On the 30th of July Kevin returns to Blanchardstown Hospitals ICU. All finally going well into August, which marks 6 months since Kevin initially went into hospital, 5 months of which and counting in the ICU. On the 15th of August Kevin had a complaint about not being able to breathe properly, his CO2 levels rose drastically and Kevin took a turn. He ended up back on all his machines and full ventilation. Back on the life support we believed we had finally escaped from. A scope was carried out into the lungs that showed mucous that required removal and Kevin was put into critical state again. He has pseudomonous. Three antibiotics fail to take affect. Finally on the 25th of August a 4th antibiotic is introduced and we finally see a response in Kevins condition.

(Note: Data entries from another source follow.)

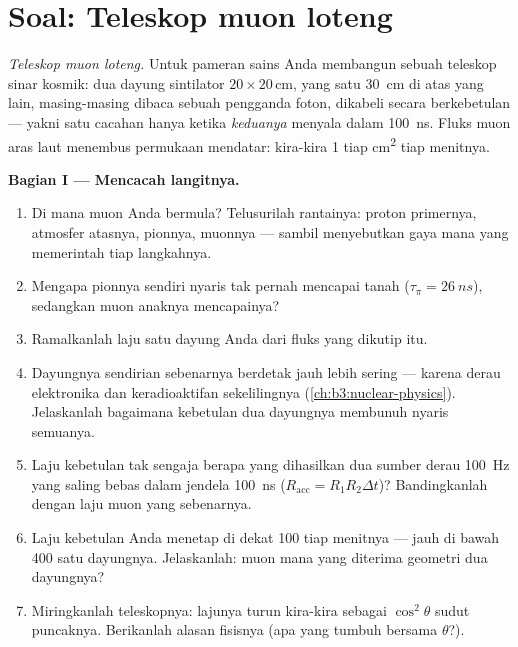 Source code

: \section{Soal: Teleskop muon loteng}

\begin{problem}\label{pb:b3:particle-physics:1}
\emph{Teleskop muon loteng.} Untuk pameran sains Anda membangun sebuah
teleskop sinar kosmik: dua dayung sintilator $20\times20$\,\unit{cm},
yang satu \qty{30}{cm} di atas yang lain, masing-masing dibaca sebuah pengganda foton,
dikabeli secara berkebetulan --- yakni satu cacahan hanya ketika \emph{keduanya} menyala
dalam \qty{100}{ns}. Fluks muon aras laut menembus permukaan
mendatar: kira-kira 1 tiap \unit{cm^2} tiap menitnya.

\medskip\noindent\textbf{Bagian I --- Mencacah langitnya.}

\begin{enumerate}
  \item Di mana muon Anda bermula? Telusurilah rantainya: proton
        primernya, atmosfer atasnya, pionnya, muonnya --- sambil menyebutkan gaya
        mana yang memerintah tiap langkahnya.
  \item Mengapa pionnya sendiri nyaris tak pernah mencapai
        tanah ($\tau_\pi = \qty{26}{ns}$), sedangkan muon anaknya
        mencapainya?
  \item Ramalkanlah laju satu dayung Anda dari fluks yang dikutip itu.
  \item Dayungnya sendirian sebenarnya berdetak jauh lebih sering ---
        karena derau elektronika dan keradioaktifan sekelilingnya
        (\cref{ch:b3:nuclear-physics}). Jelaskanlah bagaimana
        kebetulan dua dayungnya membunuh nyaris semuanya.
  \item Laju kebetulan tak sengaja berapa yang dihasilkan dua sumber derau
        \qty{100}{Hz} yang saling bebas dalam jendela \qty{100}{ns}
        ($R_{\text{acc}} = R_1R_2\Delta t$)? Bandingkanlah dengan
        laju muon yang sebenarnya.
  \item Laju kebetulan Anda menetap di dekat 100 tiap menitnya ---
        jauh di bawah 400 satu dayungnya. Jelaskanlah: muon mana
        yang diterima geometri dua dayungnya?
  \item Miringkanlah teleskopnya: lajunya turun kira-kira sebagai
        $\cos^2\theta$ sudut puncaknya. Berikanlah alasan fisisnya
        (apa yang tumbuh bersama $\theta$?).
\end{enumerate}


\end{problem}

Since the 29th of August Kevin has started to come around again. He is trialing off his full ventilation again, he has his speech valve back again. He is sitting out in his wheelchair and doing his tilt table again aswell. He was off all antibiotics by September 1st. He is now 11 stone. Has extreme muscle wastage. He still cant move. The time has now come to move him on to a form of gentle excercise. Unfortunately there is no way he can perform as movement is not an option for him. There is a machine that can help. The Motomed Letto2 is an automatic arm and leg trainer, with this machine excercise can be carried out from his bed or chair. This movement therapy will improve Kevins chances at gaining muscle tone, circulation, weaning him from the ventilation completely and improve any neuromuscular damage that has been caused. It will initiate his first chance at rehab. Kevin will need this machine for a long time and his come back, although slow can greatly be improved through the assistance of this machine. Eventually as Kevin improves and no longer requires the use of this machine we plan to donate it to Blanchardstown Hospital so that it can benefit others with the overall improvement this machine can grant them. Kevin has been through enough and now its time to get him back to his garden, his family and his dogs.
Kevin has asked for a navy pin stripe suit to wear for the day he goes home from the hospital. He is adament that this will happen. His greatest hope is that he can wear this while he WALKS out the hospitals front doors. With your help and support he may be able to achieve that. You can make his hope a reality.